Canada can increase oil, gas exports in 2022 to help global energy security: Wilkinson
Canada has capacity to increase oil and gas exports by up to 300,000 barrels per day (bpd) in 2022 to help improve global energy security following Russia’s invasion of Ukraine, Natural Resources Minister Jonathan Wilkinson said in a statement on Thursday.
Canada is also looking at ways Canada could displace Russian gas with liquified natural gas (LNG) from Canada after requests from European countries, the minister added.
Wilkinson was in Paris for a meeting at the International Energy Agency (IEA) headquarters, where the United States and allies discussed ways to help calm volatile oil markets.
Canada, the world’s fourth-largest crude producer, is keen to help shore up long-term energy security as countries that previously relied on Russian oil and gas look for replacements amid sanctions aimed at punishing Russia.
Wilkinson said Canada could increase oil exports by up to 200,000 bpd and natural gas exports by up to 100,000 barrels of oil equivalent per day (boepd) this year in response to requests from allies to address supply shortages.
“Our European friends and allies need Canada and others to step up,” Wilkinson said. “They’re telling us they need our help in getting off Russian oil and gas in the short term, while speeding up the energy transition across the continent.”
Canada currently exports around 4 million bpd of oil to the United States, a small portion of which is re-exported overseas.
The announcement comes less than a week before Canada releases a detailed plan on how it will cut carbon emissions. Environmental activists urged the government to focus on replacing Russian energy with cleaner sources.
“The only real solution to oil-fueled aggression against people and the climate is to accelerate the transition off fossil fuels by investing in renewable energy and efficiency,” said Greepeace Canada’s senior energy strategist Keith Stewart.
Wilkinson said Canada is having conversations with European countries about whether it can build more LNG projects. Currently, Canada does not export any LNG, but a Shell-led consortium is building a large facility on the west coast.

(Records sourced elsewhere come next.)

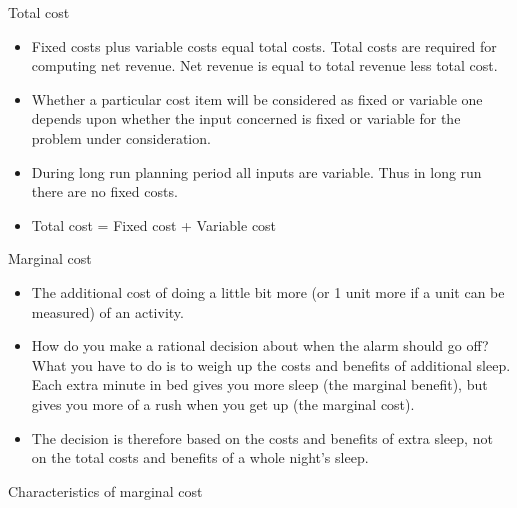 \documentclass[12pt,ignorenonframetext,aspectratio=169]{beamer}
\providecommand{\tightlist}{%
  \setlength{\itemsep}{0pt}\setlength{\parskip}{0pt}}
\begin{document}
\begin{frame}{Total cost}
\protect\hypertarget{total-cost}{}
\begin{itemize}
\tightlist
\item
  Fixed costs plus variable costs equal total costs. Total costs are
  required for computing net revenue. Net revenue is equal to total
  revenue less total cost.
\item
  Whether a particular cost item will be considered as fixed or variable
  one depends upon whether the input concerned is fixed or variable for
  the problem under consideration.
\item
  During long run planning period all inputs are variable. Thus in long
  run there are no fixed costs.
\item
  Total cost = Fixed cost + Variable cost
\end{itemize}
\end{frame}

\begin{frame}{Marginal cost}
\protect\hypertarget{marginal-cost}{}
\begin{itemize}
\tightlist
\item
  The additional cost of doing a little bit more (or 1 unit more if a
  unit can be measured) of an activity.
\item
  How do you make a rational decision about when the alarm should go
  off? What you have to do is to weigh up the costs and benefits of
  additional sleep. Each extra minute in bed gives you more sleep (the
  marginal benefit), but gives you more of a rush when you get up (the
  marginal cost).
\item
  The decision is therefore based on the costs and benefits of extra
  sleep, not on the total costs and benefits of a whole night's sleep.
\end{itemize}
\end{frame}

\begin{frame}{Characteristics of marginal cost}
\protect\hypertarget{characteristics-of-marginal-cost}{}
\end{frame}
\end{document}

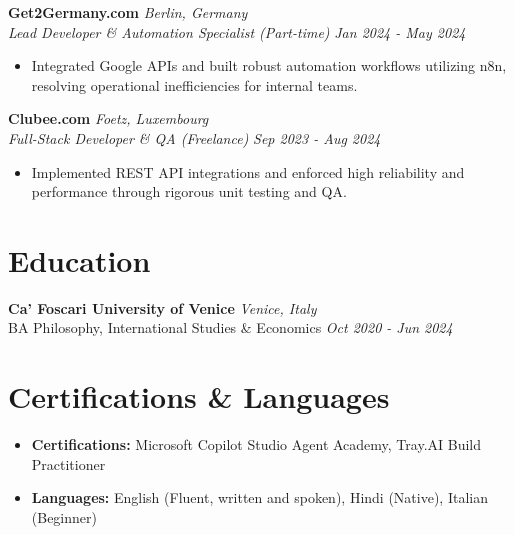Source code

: \documentclass[11pt,a4paper]{article}
\begin{document}
\vspace{1ex}
\noindent
\textbf{Get2Germany.com} \hfill \textit{Berlin, Germany} \\
\textit{Lead Developer \& Automation Specialist (Part-time)} \hfill \textit{Jan 2024 - May 2024}
\begin{itemize}[leftmargin=*,noitemsep]
    \item Integrated Google APIs and built robust automation workflows utilizing n8n, resolving operational inefficiencies for internal teams.
\end{itemize}

\vspace{1ex}
\noindent
\textbf{Clubee.com} \hfill \textit{Foetz, Luxembourg} \\
\textit{Full-Stack Developer \& QA (Freelance)} \hfill \textit{Sep 2023 - Aug 2024}
\begin{itemize}[leftmargin=*,noitemsep]
    \item Implemented REST API integrations and enforced high reliability and performance through rigorous unit testing and QA.
\end{itemize}

\section*{Education}
\noindent
\textbf{Ca' Foscari University of Venice} \hfill \textit{Venice, Italy} \\
BA Philosophy, International Studies \& Economics \hfill \textit{Oct 2020 - Jun 2024}

\section*{Certifications \& Languages}
\begin{itemize}[leftmargin=*,noitemsep]
    \item \textbf{Certifications:} Microsoft Copilot Studio Agent Academy, Tray.AI Build Practitioner
    \item \textbf{Languages:} English (Fluent, written and spoken), Hindi (Native), Italian (Beginner)
\end{itemize}
\end{document}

Any LNG project would need to be ultra-low emissions and able to transport hydrogen in future as Europe weans itself off fossil fuels, Wilkinson said.
On the east coast there are a couple of potential projects “that are some way through the regulatory process,” Wilkinson said, without specifying which ones.
“We are looking at what we may be able to do … because, of course, they (Europe) have a very large dependence on natural gas that comes from Russia,” he said.
The minister also attended a meeting to discuss how IEA member countries can work together to ensure availability of critical minerals required for the energy transition.